With local election season over--or at least on hold until Friday's petition deadline for a special supervisor election--I'm trying to revive some of my other writing habits. It's Monday, so that means Linux.
Geeks out there know that the much-promoted launch of Windows 7 coincided with the latest upgrade to the top Linux distribution, Ubuntu. With my best machine in the shop, I haven't been able to test out version 9.10 ("Karmic Koala") in my usual setting. But I've been testing out Karmic on one of my old machines that's slated to go to a family member as soon as the laptop gets back.
For the most part, no problems; the always touchy audio and flash-based video are working well. The only issues have been byproducts of my dozen windows at once work style and limited (512 meg) memory. I've done several of the top ten things to do listed here, with the exception of the snazzy visual effects. (Never been a big fan of those.)
I also seem to be selling Linux well, at least according to this piece at the well-named Terminally Incoherent.
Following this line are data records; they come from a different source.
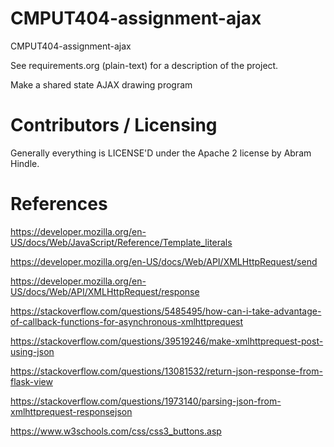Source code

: CMPUT404-assignment-ajax
==============================

CMPUT404-assignment-ajax

See requirements.org (plain-text) for a description of the project.

Make a shared state AJAX drawing program

Contributors / Licensing
========================

Generally everything is LICENSE'D under the Apache 2 license by Abram Hindle.


References
========================

https://developer.mozilla.org/en-US/docs/Web/JavaScript/Reference/Template_literals

https://developer.mozilla.org/en-US/docs/Web/API/XMLHttpRequest/send

https://developer.mozilla.org/en-US/docs/Web/API/XMLHttpRequest/response

https://stackoverflow.com/questions/5485495/how-can-i-take-advantage-of-callback-functions-for-asynchronous-xmlhttprequest

https://stackoverflow.com/questions/39519246/make-xmlhttprequest-post-using-json

https://stackoverflow.com/questions/13081532/return-json-response-from-flask-view

https://stackoverflow.com/questions/1973140/parsing-json-from-xmlhttprequest-responsejson

https://www.w3schools.com/css/css3_buttons.asp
The intended user of my old machine doesn't do much: browses, web-based email, and occasionally takes a Microsoft Office file home. Firefox and Open Office can cover all those needs. Termilally Incoherent writes:
Now, I’m fairly sure my friend will continue using Windows. I didn’t “convert” him and made him into an exclusive Linux user. But he will give Ubuntu a try, and hopefully will like it becoming an OS agnostic nut bag like me. And that’s more than I could ever ask for.
We really don’t need to convert people, or try to wean them off of Windows. All we need to do is to show them the alternatives and find places in which they work well – like mini notebooks for example.
As for those netbooks, my occasional bored forays into big box retailers find Linux netbooks less available to the non-techie masses than they were say 18 months ago. But this article says Microsoft is lowballing the Linux market share:
The study shows that 32 percent (about 11 million netbooks) of this year's netbook shipments will be used with a Linux-based operating system. Since Apple has yet to release a netbook, the remaining 68 percent belongs to Microsoft Windows, projects ABI.
As Lai points out, despite the two to one edge for Windows, this is a far cry from the 96 percent advantage Microsoft claimed to have enjoyed in April.
While I'm MS-bashing, here's a nice understandable article on why Windows security is lousy:
Desktop Windows stands firmly on a foundation as a stand-alone PC operating system. It was never, ever meant to work in a networked world. So, security holes that existed back in the day of Windows for Workgroups, 1991, are still with us today in 2009 and Windows 7.
How many people, in two thousand freakin nine, are using PCs in a stand-alone, non-networked environment. Heck, since the entire netbook market is based on the concept that a computer is just a device that you use to connect, why would you even look at a Windows netbook?